Arizona restricts school use of seclusion rooms to discipline disabled children.

April 8, 2013, 5:51 PM

April 8, 2013 — -- Arizona Gov. Janice Brewer has signed a law providing strong new restrictions on the use of so-called "seclusion rooms" in schools – closet-sized rooms where children with behavioral disabilities such as autism were being locked up as punishment.

"It is chilling to imagine an Arizona school child being shut away in a padded room, no larger than a closet, for hours on end," Brewer said after signing the law Friday. "There has to be a better way."

With the new law, Arizona will join more than 30 other states that impose rules on the restraint of students in public schools.

The use of tiny, windowless seclusion or isolation rooms in American classrooms was one focus of an ABC News investigation that aired on "Nightline" and "World News With Diane Sawyer" in November. The report found that seclusion was one of a range of harsh techniques being used in some American schools to restrain unruly students suffering from autism or other disabilities.

In addition to the controversial use of seclusion rooms, school officials around the country have been employing a wide array of methods to restrain behaviorally disabled children that range from sitting on them, to handcuffing them, even jolting them with an electric shock at one specialized school. Thousands of autistic and disabled schoolchildren have been injured and dozens more have died after being physically restrained by poorly trained teachers and school aides, ABC News found.

ABC News Investigation: Death at School

The new Arizona law prohibits schools from using confinement on children unless their parents specifically consent to that form of discipline. Brewer called the measure "a starting point" in helping insure children are not harmed in school.

"Our goal must be to insure Arizona children – especially those with special needs – are treated in a way that provides for both their safety and dignity," she said.

The sponsor of the legislation, Ariz. state Rep.
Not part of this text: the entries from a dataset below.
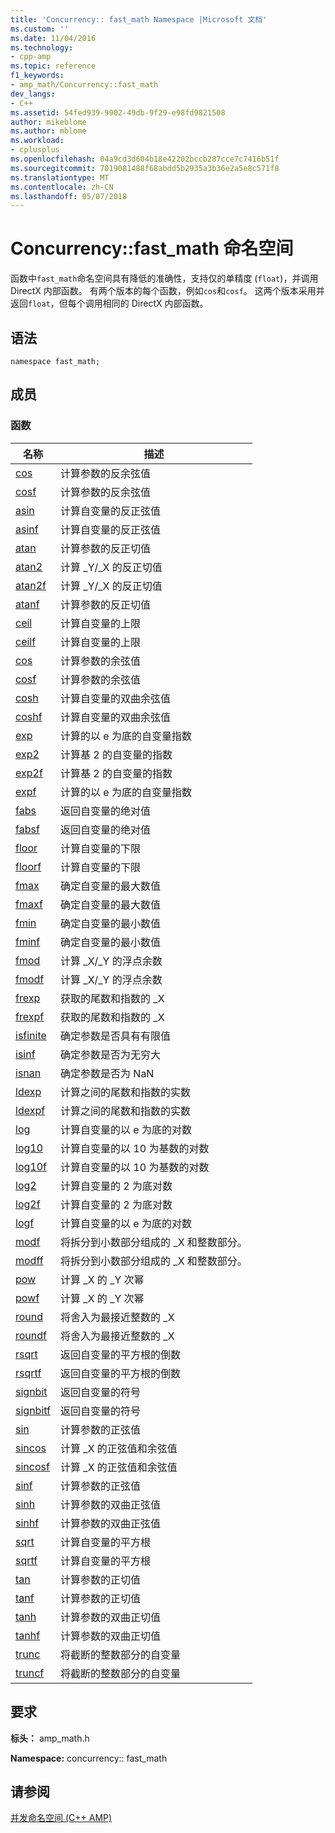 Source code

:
 ```yaml
---
title: 'Concurrency:: fast_math Namespace |Microsoft 文档'
ms.custom: ''
ms.date: 11/04/2016
ms.technology:
- cpp-amp
ms.topic: reference
f1_keywords:
- amp_math/Concurrency::fast_math
dev_langs:
- C++
ms.assetid: 54fed939-9902-49db-9f29-e98fd9821508
author: mikeblome
ms.author: mblome
ms.workload:
- cplusplus
ms.openlocfilehash: 04a9cd3d604b18e42202bccb287cce7c7416b51f
ms.sourcegitcommit: 7019081488f68abdd5b2935a3b36e2a5e8c571f8
ms.translationtype: MT
ms.contentlocale: zh-CN
ms.lasthandoff: 05/07/2018
---
```

# <a name="concurrencyfastmath-namespace"></a>Concurrency::fast_math 命名空间
函数中`fast_math`命名空间具有降低的准确性，支持仅的单精度 (`float`)，并调用 DirectX 内部函数。 有两个版本的每个函数，例如`cos`和`cosf`。 这两个版本采用并返回`float`，但每个调用相同的 DirectX 内部函数。  
  
## <a name="syntax"></a>语法  
  
```  
namespace fast_math;  
```  
  
## <a name="members"></a>成员  
  
### <a name="functions"></a>函数  
  
|名称|描述|  
|----------|-----------------|  
|[cos](concurrency-fast-math-namespace-functions.md#cos)|计算参数的反余弦值|  
|[cosf](concurrency-fast-math-namespace-functions.md#cosf)|计算参数的反余弦值|  
|[asin](concurrency-fast-math-namespace-functions.md#asin)|计算自变量的反正弦值|  
|[asinf](concurrency-fast-math-namespace-functions.md#asinf)|计算自变量的反正弦值|  
|[atan](concurrency-fast-math-namespace-functions.md#atan)|计算参数的反正切值|  
|[atan2](concurrency-fast-math-namespace-functions.md#atan2)|计算 _Y/_X 的反正切值|  
|[atan2f](concurrency-fast-math-namespace-functions.md#atan2f)|计算 _Y/_X 的反正切值|  
|[atanf](concurrency-fast-math-namespace-functions.md#atanf)|计算参数的反正切值|  
|[ceil](concurrency-fast-math-namespace-functions.md#ceil)|计算自变量的上限|  
|[ceilf](concurrency-fast-math-namespace-functions.md#ceilf)|计算自变量的上限|  
|[cos](concurrency-fast-math-namespace-functions.md#cos)|计算参数的余弦值|  
|[cosf](concurrency-fast-math-namespace-functions.md#cosf)|计算参数的余弦值|  
|[cosh](concurrency-fast-math-namespace-functions.md#cosh)|计算自变量的双曲余弦值|  
|[coshf](concurrency-fast-math-namespace-functions.md#coshf)|计算自变量的双曲余弦值|  
|[exp](concurrency-fast-math-namespace-functions.md#exp)|计算的以 e 为底的自变量指数|  
|[exp2](concurrency-fast-math-namespace-functions.md#exp2)|计算基 2 的自变量的指数|  
|[exp2f](concurrency-fast-math-namespace-functions.md#exp2f)|计算基 2 的自变量的指数|  
|[expf](concurrency-fast-math-namespace-functions.md#expf)|计算的以 e 为底的自变量指数|  
|[fabs](concurrency-fast-math-namespace-functions.md#fabs)|返回自变量的绝对值|  
|[fabsf](concurrency-fast-math-namespace-functions.md#fabsf)|返回自变量的绝对值|  
|[floor](concurrency-fast-math-namespace-functions.md#floor)|计算自变量的下限|  
|[floorf](concurrency-fast-math-namespace-functions.md#floorf)|计算自变量的下限|  
|[fmax](concurrency-fast-math-namespace-functions.md#fmax)|确定自变量的最大数值|  
|[fmaxf](concurrency-fast-math-namespace-functions.md#fmaxf)|确定自变量的最大数值|  
|[fmin](concurrency-fast-math-namespace-functions.md#fmin)|确定自变量的最小数值|  
|[fminf](concurrency-fast-math-namespace-functions.md#fminf)|确定自变量的最小数值|  
|[fmod](concurrency-fast-math-namespace-functions.md#fmod)|计算 _X/_Y 的浮点余数|  
|[fmodf](concurrency-fast-math-namespace-functions.md#fmodf)|计算 _X/_Y 的浮点余数|  
|[frexp](concurrency-fast-math-namespace-functions.md#frexp)|获取的尾数和指数的 _X|  
|[frexpf](concurrency-fast-math-namespace-functions.md#frexpf)|获取的尾数和指数的 _X|  
|[isfinite](concurrency-fast-math-namespace-functions.md#isfinite)|确定参数是否具有有限值|  
|[isinf](concurrency-fast-math-namespace-functions.md#isinf)|确定参数是否为无穷大|  
|[isnan](concurrency-fast-math-namespace-functions.md#isnan)|确定参数是否为 NaN|  
|[ldexp](concurrency-fast-math-namespace-functions.md#ldexp)|计算之间的尾数和指数的实数|  
|[ldexpf](concurrency-fast-math-namespace-functions.md#ldexpf)|计算之间的尾数和指数的实数|  
|[log](concurrency-fast-math-namespace-functions.md#log)|计算自变量的以 e 为底的对数|  
|[log10](concurrency-fast-math-namespace-functions.md#log10)|计算自变量的以 10 为基数的对数|  
|[log10f](concurrency-fast-math-namespace-functions.md#log10f)|计算自变量的以 10 为基数的对数|  
|[log2](concurrency-fast-math-namespace-functions.md#log2)|计算自变量的 2 为底对数|  
|[log2f](concurrency-fast-math-namespace-functions.md#log2f)|计算自变量的 2 为底对数|  
|[logf](concurrency-fast-math-namespace-functions.md#logf)|计算自变量的以 e 为底的对数|  
|[modf](concurrency-fast-math-namespace-functions.md#modf)|将拆分到小数部分组成的 _X 和整数部分。|  
|[modff](concurrency-fast-math-namespace-functions.md#modff)|将拆分到小数部分组成的 _X 和整数部分。|  
|[pow](concurrency-fast-math-namespace-functions.md#pow)|计算 _X 的 _Y 次幂|  
|[powf](concurrency-fast-math-namespace-functions.md#powf)|计算 _X 的 _Y 次幂|  
|[round](concurrency-fast-math-namespace-functions.md#round)|将舍入为最接近整数的 _X|  
|[roundf](concurrency-fast-math-namespace-functions.md#roundf)|将舍入为最接近整数的 _X|  
|[rsqrt](concurrency-fast-math-namespace-functions.md#rsqrt)|返回自变量的平方根的倒数|  
|[rsqrtf](concurrency-fast-math-namespace-functions.md#rsqrtf)|返回自变量的平方根的倒数|  
|[signbit](concurrency-fast-math-namespace-functions.md#signbit)|返回自变量的符号|  
|[signbitf](concurrency-fast-math-namespace-functions.md#signbitf)|返回自变量的符号|  
|[sin](concurrency-fast-math-namespace-functions.md#sin)|计算参数的正弦值|  
|[sincos](concurrency-fast-math-namespace-functions.md#sincos)|计算 _X 的正弦值和余弦值|  
|[sincosf](concurrency-fast-math-namespace-functions.md#sincosf)|计算 _X 的正弦值和余弦值|  
|[sinf](concurrency-fast-math-namespace-functions.md#sinf)|计算参数的正弦值|  
|[sinh](concurrency-fast-math-namespace-functions.md#sinh)|计算参数的双曲正弦值|  
|[sinhf](concurrency-fast-math-namespace-functions.md#sinhf)|计算参数的双曲正弦值|  
|[sqrt](concurrency-fast-math-namespace-functions.md#sqrt)|计算自变量的平方根|  
|[sqrtf](concurrency-fast-math-namespace-functions.md#sqrtf)|计算自变量的平方根|  
|[tan](concurrency-fast-math-namespace-functions.md#tan)|计算参数的正切值|  
|[tanf](concurrency-fast-math-namespace-functions.md#tanf)|计算参数的正切值|  
|[tanh](concurrency-fast-math-namespace-functions.md#tanh)|计算参数的双曲正切值|  
|[tanhf](concurrency-fast-math-namespace-functions.md#tanhf)|计算参数的双曲正切值|  
|[trunc](concurrency-fast-math-namespace-functions.md#trunc)|将截断的整数部分的自变量|  
|[truncf](concurrency-fast-math-namespace-functions.md#truncf)|将截断的整数部分的自变量|  

## <a name="requirements"></a>要求  
 **标头：** amp_math.h  
  
 **Namespace:** concurrency:: fast_math  
  
## <a name="see-also"></a>请参阅  
 [并发命名空间 (C++ AMP)](concurrency-namespace-cpp-amp.md)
Kelly Townsend, said she considers the measure effectively a ban on the use of the isolation rooms.

"The parent now can decide if this kind of discipline is okay for their child and it gives them the option to opt out," Townsend said. "I trust the parents are not going to permit this."

A vocal advocate for the new law was Leslie Noyes, the mother of a seven-year-old boy in Phoenix, Arizona who secretly videotaped the padded room in her son's school after he had been left there for the better part of a school day. She says she later learned he had been held in the room 17 times – though the school disputes that number, saying he was there three times.

"I was disgusted," Noyes told ABC News. "There was one time that I know he was placed in the room a little after 10 a.m. He was there until the school day ended at 3:30 p.m. They brought him lunch in there. He ate it on the floor. He had urinated on the floor. They wouldn't let him out to use the bathroom."

Officials from the Deer Valley Unified School District where Noyes' son went to school said that, because of the pending lawsuit, they could not respond to questions about the case. But in general, spokeswoman Heidi Vega said, seclusion is "the last method of behavior management schools use with a student."

"Our staff is fully trained on non-violent crisis intervention and puts student safety first at all times. The safety of all students is important and remains a top priority," she said.

Rep. George Miller, a California Democrat, proposed national legislation that would create a uniform standard on restraint for the nation's schools – legislation that has failed to even receive a committee vote over the past three years.

Until recently, Miller said, no organization even knew the number of deaths that were occurring on school grounds. He said several advocacy groups spent years tried to assess the toll.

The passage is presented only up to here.